酒精能够通过多种途径对机体造成损伤,自由基的过量产生导致的一系列氧化应激损伤是途径之一。由于这一途径过量产生的自由基主要存在于细胞内,能从内到外对细胞造成多重损伤,所以越来越受到关注。细胞内多种氧化酶可以产生自由基,如黄嘌呤氧化酶。正常生理条件下,黄嘌呤氧化酶起到脱氢的作用。然而,在一定的条件下,如组织血流的中断,黄嘌呤脱氢酶转化为产生自由基的氧化酶形式。研究表明,乙醇代谢过程中产生的乙醛可作为黄嘌呤氧化酶的底物激活黄嘌呤氧化酶,使超氧阴离子和自由基生成增加,引起脂质过氧化,使细胞质膜磷脂溶解,破坏膜的结构和通透性,使Ca2+内流增加,排出受阻,Ca2+在细胞内、线粒体和核内储留,激活酶类,损坏细胞的结构和功能,甚至最终引起细胞死亡。肝脏是酒精代谢的主要器官,进入体内的酒精90%以上在肝脏代谢。脑部也是酒精及其代谢物富集之处,酒精及其代谢物能对神经细胞产生麻痹和毒害作用,从而引起大脑不清醒等机体不适状态。如果能使肝、脑等组织细胞内酒精引起的过多自由基得到有效清除,减少细胞受到的损伤,则可能有利于机体加快对酒精及其代谢物的代谢速率,使血液循环体系中的酒精浓度降低,脑部酒精富集量和神经细胞受到的影响减少;从而,有望达到一定的实时防醉和减少酒精及其代谢产物毒害的效果。
发明内容:
本发明目的是提供一种PTD-SOD融合蛋白在防醉解酒产品中的应用,它将连接了蛋白转导结构域(protein transduction domain,PTD)的SOD融合蛋白---PTD-SOD作为主要成分用于防醉解酒产品中,其制备的防醉解酒新产品可缩短酒后不适感时间,减少酒精的毒害,起到良好的防醉解酒效果。

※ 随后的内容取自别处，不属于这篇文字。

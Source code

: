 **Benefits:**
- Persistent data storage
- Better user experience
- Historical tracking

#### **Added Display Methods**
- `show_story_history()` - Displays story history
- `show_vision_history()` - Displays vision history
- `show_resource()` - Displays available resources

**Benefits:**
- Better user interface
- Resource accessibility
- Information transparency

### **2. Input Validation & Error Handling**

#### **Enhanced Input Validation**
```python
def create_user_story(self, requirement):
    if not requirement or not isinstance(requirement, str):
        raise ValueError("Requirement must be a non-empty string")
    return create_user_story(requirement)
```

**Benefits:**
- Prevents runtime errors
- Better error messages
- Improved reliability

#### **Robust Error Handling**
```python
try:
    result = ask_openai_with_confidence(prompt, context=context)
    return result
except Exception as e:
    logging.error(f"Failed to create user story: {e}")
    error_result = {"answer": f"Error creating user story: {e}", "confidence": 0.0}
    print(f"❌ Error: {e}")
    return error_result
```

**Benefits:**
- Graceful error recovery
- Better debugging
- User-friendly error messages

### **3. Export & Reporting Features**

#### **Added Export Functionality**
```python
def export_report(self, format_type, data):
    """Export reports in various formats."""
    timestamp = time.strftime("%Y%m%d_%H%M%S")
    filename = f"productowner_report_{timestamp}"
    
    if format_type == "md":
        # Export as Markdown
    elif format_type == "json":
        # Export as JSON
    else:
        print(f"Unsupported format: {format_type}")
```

为了实现上述发明目的,本发明的技术内容是这样构成的:一种PTD-SOD融合蛋白在防醉解酒产品中的应用,其特征在于:所述的PTD-SOD为蛋白转导结构域(Protein TransductionDomain,PTD)连接超氧化物歧化酶(Superoxide Dismutase,SOD)的融合蛋白PTD-SOD,并将PTD-SOD应用于防醉解酒产品中。
以PTD-SOD融合蛋白为主要成分(配以木糖醇或甘露醇等常规辅料)制成防醉解酒产品,该防醉解酒产品服用的剂量范围是100~150000SOD活力单位/Kg体重*日(一般指成人,儿童可根据年龄和体重酌减)。
PTD、SOD二者以肽键连接,连接发生在任何不明显影响SOD活性的部位。
上述防醉解酒产品的使用方式为舌下含服或吞服。
上述以PTD-SOD为主要成分的防醉解酒产品可在饮酒之前45分钟之内预服用或酒后10分钟-30分钟之内服用。
上述以PTD-SOD为主要成分的防醉解酒产品最好在饮酒之前45分钟预服用或酒后10分钟立即服用。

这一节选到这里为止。